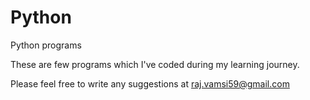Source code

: # Python
Python programs

These are few programs which I've coded during my learning journey.

Please feel free to write any suggestions at raj.vamsi59@gmail.com

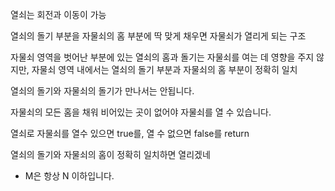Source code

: 열쇠는 회전과 이동이 가능

열쇠의 돌기 부분을 자물쇠의 홈 부분에 딱 맞게 채우면 자물쇠가 열리게 되는 구조

자물쇠 영역을 벗어난 부분에 있는 열쇠의 홈과 돌기는 자물쇠를 여는 데 영향을 주지 않지만, 자물쇠 영역 내에서는 열쇠의 돌기 부분과 자물쇠의 홈 부분이 정확히 일치

열쇠의 돌기와 자물쇠의 돌기가 만나서는 안됩니다. 

자물쇠의 모든 홈을 채워 비어있는 곳이 없어야 자물쇠를 열 수 있습니다.

열쇠로 자물쇠를 열수 있으면 true를, 열 수 없으면 false를 return



열쇠의 돌기와 자물쇠의 홈이 정확히 일치하면 열리겠네

- M은 항상 N 이하입니다.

● ● ●

AIM OF THE EXERCISE - Repeat the data word for word; drop the pictures.

RESULT OF THE EXERCISE -
Source code

: # Python
Python programs

These are few programs which I've coded during my learning journey.

Please feel free to write any suggestions at raj.vamsi59@gmail.com

Source code

: 열쇠는 회전과 이동이 가능

열쇠의 돌기 부분을 자물쇠의 홈 부분에 딱 맞게 채우면 자물쇠가 열리게 되는 구조

자물쇠 영역을 벗어난 부분에 있는 열쇠의 홈과 돌기는 자물쇠를 여는 데 영향을 주지 않지만, 자물쇠 영역 내에서는 열쇠의 돌기 부분과 자물쇠의 홈 부분이 정확히 일치

열쇠의 돌기와 자물쇠의 돌기가 만나서는 안됩니다. 

자물쇠의 모든 홈을 채워 비어있는 곳이 없어야 자물쇠를 열 수 있습니다.

열쇠로 자물쇠를 열수 있으면 true를, 열 수 없으면 false를 return



열쇠의 돌기와 자물쇠의 홈이 정확히 일치하면 열리겠네

- M은 항상 N 이하입니다.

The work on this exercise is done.